Thursday, August 9, 2007

Toast of the Towns

Canada Bread offers rising fortunes in baked goods

We first featured Canada Bread as a Stock to Study in July/Aug. 1988 issue, and did so again in Nov./Dec. 1993, In both, the company was known as Corporate Foods Limited. Between the first two features the stock's price rose from $7 to $15, providing owners with a 16% compound rate of price appreciation. It has since traded as high as $61 (May 2006) for annual gains averaging 12%.

CANADA Bread Co. Ltd., a leading producer and distributor of breads and other baked goods, serves grocery stores, restaurant, and institutional markets. The company is the largest bakery products manufacturer in Canada, and has expanded into the United States and the U.K. through acquisitions. Currently, the company employs 7,300 people; including more than 6,000 at 30 facilities across Canada.
The company markets its products under different consumer brand names. Dempster's, the national brand, is strongest in Ontario. Strong regional brands include McGavin's in the West, POM in Quebec, and Ben's in Atlantic Canada.

Canada Bread is headquartered in Toronto. Its stock is thinly traded because Maple Leaf Foods (see growth chart on following page) owns 87.5% of the company's shares.

Historical Growth

Revenues

Chart 1 indicates that during the entire study period, Canada Bread's revenues grew at an average compound rate of about 13%. Since 2000, average growth accelerated to about 21%, largely as the result of acquisitions in 2001-02. Those expansions added the Multi-Marques brands and facilities in Eastern Canada (2001), and the U.S./U.K. bakery assets of parent Maple Leaf Foods (2002). In all, the acquisitions added 20 bakeries, 3,000 employees, and 10,000 customers.
Recently, revenue growth has slowed significantly, to about 2% in fiscal 2005 (ending December), for total revenues of $1.3 billion. First-quarter 2006 revenues declined by about 5%.

EPS

Growth in EPS (earnings per share before discontinued, extraordinary, and special items) of 12% has generally tracked revenue growth throughout the study period. However, EPS growth since 1999, at 30%, has significantly outpaced revenues.
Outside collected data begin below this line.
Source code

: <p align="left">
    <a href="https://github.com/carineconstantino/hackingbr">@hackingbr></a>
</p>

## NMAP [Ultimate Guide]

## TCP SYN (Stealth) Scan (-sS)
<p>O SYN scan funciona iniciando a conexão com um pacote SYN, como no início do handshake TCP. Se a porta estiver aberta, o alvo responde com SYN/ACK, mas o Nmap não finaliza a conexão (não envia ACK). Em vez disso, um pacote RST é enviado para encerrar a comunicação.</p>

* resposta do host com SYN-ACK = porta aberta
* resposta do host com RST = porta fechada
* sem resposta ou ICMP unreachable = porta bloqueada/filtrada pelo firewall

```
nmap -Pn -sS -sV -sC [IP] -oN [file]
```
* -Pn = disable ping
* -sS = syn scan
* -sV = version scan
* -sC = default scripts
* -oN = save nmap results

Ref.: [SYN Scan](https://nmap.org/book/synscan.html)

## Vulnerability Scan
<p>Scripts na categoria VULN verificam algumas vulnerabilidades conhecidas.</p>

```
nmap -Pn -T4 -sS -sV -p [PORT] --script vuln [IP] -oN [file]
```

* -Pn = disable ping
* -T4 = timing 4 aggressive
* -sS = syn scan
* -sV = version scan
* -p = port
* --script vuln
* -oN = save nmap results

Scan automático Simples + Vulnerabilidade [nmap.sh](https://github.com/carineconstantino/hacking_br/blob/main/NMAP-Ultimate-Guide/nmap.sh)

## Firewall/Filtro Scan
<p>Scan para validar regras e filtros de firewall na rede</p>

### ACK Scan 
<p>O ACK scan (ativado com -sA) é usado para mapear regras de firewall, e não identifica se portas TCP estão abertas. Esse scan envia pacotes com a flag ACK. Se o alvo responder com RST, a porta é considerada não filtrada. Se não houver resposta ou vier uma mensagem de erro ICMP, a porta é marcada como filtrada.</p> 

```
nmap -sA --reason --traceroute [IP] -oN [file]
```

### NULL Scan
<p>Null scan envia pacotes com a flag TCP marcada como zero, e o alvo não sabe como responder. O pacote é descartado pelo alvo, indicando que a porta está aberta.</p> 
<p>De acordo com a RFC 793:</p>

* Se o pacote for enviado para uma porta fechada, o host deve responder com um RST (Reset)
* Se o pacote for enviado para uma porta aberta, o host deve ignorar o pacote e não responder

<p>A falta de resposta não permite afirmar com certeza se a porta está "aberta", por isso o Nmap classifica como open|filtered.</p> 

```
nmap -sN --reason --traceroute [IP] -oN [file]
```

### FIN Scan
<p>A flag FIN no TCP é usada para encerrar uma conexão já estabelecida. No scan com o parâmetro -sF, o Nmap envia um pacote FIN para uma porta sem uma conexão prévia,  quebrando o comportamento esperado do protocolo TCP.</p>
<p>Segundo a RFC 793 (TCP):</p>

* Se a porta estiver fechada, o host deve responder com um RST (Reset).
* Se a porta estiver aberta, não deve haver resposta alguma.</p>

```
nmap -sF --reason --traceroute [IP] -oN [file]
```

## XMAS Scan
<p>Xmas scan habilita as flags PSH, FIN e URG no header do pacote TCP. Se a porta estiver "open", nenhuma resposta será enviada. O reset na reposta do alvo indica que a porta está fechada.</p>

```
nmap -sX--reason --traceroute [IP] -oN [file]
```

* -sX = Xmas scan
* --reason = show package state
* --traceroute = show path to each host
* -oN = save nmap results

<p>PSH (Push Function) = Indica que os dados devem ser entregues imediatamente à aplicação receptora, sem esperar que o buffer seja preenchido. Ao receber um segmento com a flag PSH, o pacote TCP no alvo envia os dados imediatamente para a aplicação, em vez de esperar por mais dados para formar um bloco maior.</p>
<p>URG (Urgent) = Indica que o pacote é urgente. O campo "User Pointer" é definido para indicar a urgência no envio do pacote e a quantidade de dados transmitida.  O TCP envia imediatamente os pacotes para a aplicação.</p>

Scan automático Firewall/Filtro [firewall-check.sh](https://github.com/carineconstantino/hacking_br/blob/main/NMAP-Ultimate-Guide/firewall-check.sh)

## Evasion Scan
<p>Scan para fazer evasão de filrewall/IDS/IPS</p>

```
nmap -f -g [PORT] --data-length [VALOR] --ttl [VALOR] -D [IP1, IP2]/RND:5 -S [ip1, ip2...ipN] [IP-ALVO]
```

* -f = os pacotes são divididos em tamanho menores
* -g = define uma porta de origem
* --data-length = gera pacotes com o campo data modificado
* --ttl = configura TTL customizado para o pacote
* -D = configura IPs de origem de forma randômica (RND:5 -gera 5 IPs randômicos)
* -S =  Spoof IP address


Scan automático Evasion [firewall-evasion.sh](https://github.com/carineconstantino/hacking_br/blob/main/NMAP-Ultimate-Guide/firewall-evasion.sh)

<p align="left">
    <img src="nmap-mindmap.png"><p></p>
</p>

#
Following the 2001-02 acquisitions, growth averaged about 23%, with EPS up 19% in 2005. EPS for the first quarter of 2006 were up by 28%.

Successful consolidation of operations following acquisitions can produce superior earnings growth even while revenue growth slows.

Reasons for Historical Growth

Important Products

Canada Bread's revenues are derived principally from freshly baked and frozen products.

Fresh Bakery Products (71% of 2005 revenues vs. 70% in 2003)

The company is the Canadian leader in the fresh-bakery market. It manufactures and distributes a wide range of bakery products, including sliced breads, bagels, sweet goods (cakes and pies), and flatbreads, such as tortillas and pita sandwich pouches.

Fresh products have a limited shelf life (two to three weeks total for most breads), and extensive shipping can impair quality and appearance. Accordingly, production facilities must be located close to local consumer markets. For Canada Bread, that requires a network of 22 bakeries across the country.

In addition, the company maintains a large fleet of trucks for direct-to-storedelivery to most grocery accounts. Together, facilities and transportation represent high fixed costs. Another important cost arises from the return of unsold goods that have gone stale.

Frozen Bakery Products (29% of 2005 revenues vs. 30% in 2003)

This segment involves the production and distribution of various partially baked frozen breads and rolls. These products are "par-baked" - which involves baking breads to within 90% of completion, and then flash-freezing and shipping to both grocery stores and restaurants.

The par-baked market is one of the fastest-growing segments of the bakery industry, as it offers the opportunity for in-store bakeries, fast-food outlets, and cafeterias to produce small quantities of hot breads in a matter of minutes.

As well, the use of frozen products permits consistent product quality, lower product wastage, and reduced in-store labour costs, as higher-paid bakers are no longer required to prepare breads "from scratch.'

Important Markets

An estimated 70% of revenues originate in Canada from the sale of both fresh and frozen products. Only frozen products are sold in the United States. Canada Bread is the largest manufacturer of bagels in the U.K., where it also sells specialty breads.

Important Customers

Canada Bread is known to be a key Fresh Bakery supplier to major grocery chains, such as Sobey's, Safeway, Metro/A&P and large food-service operators across Canada. In the United States, Canada Bread primarily sells its frozen, par-baked products to sandwich shop chains and grocery stores.

Important Competitors

In Canada, Canada Bread faces another large, mainstream competitor in Weston Bakeries, owned by the same parent company as Loblaw's. Both companies compete vigorously in the fresh and parbaked categories nationally.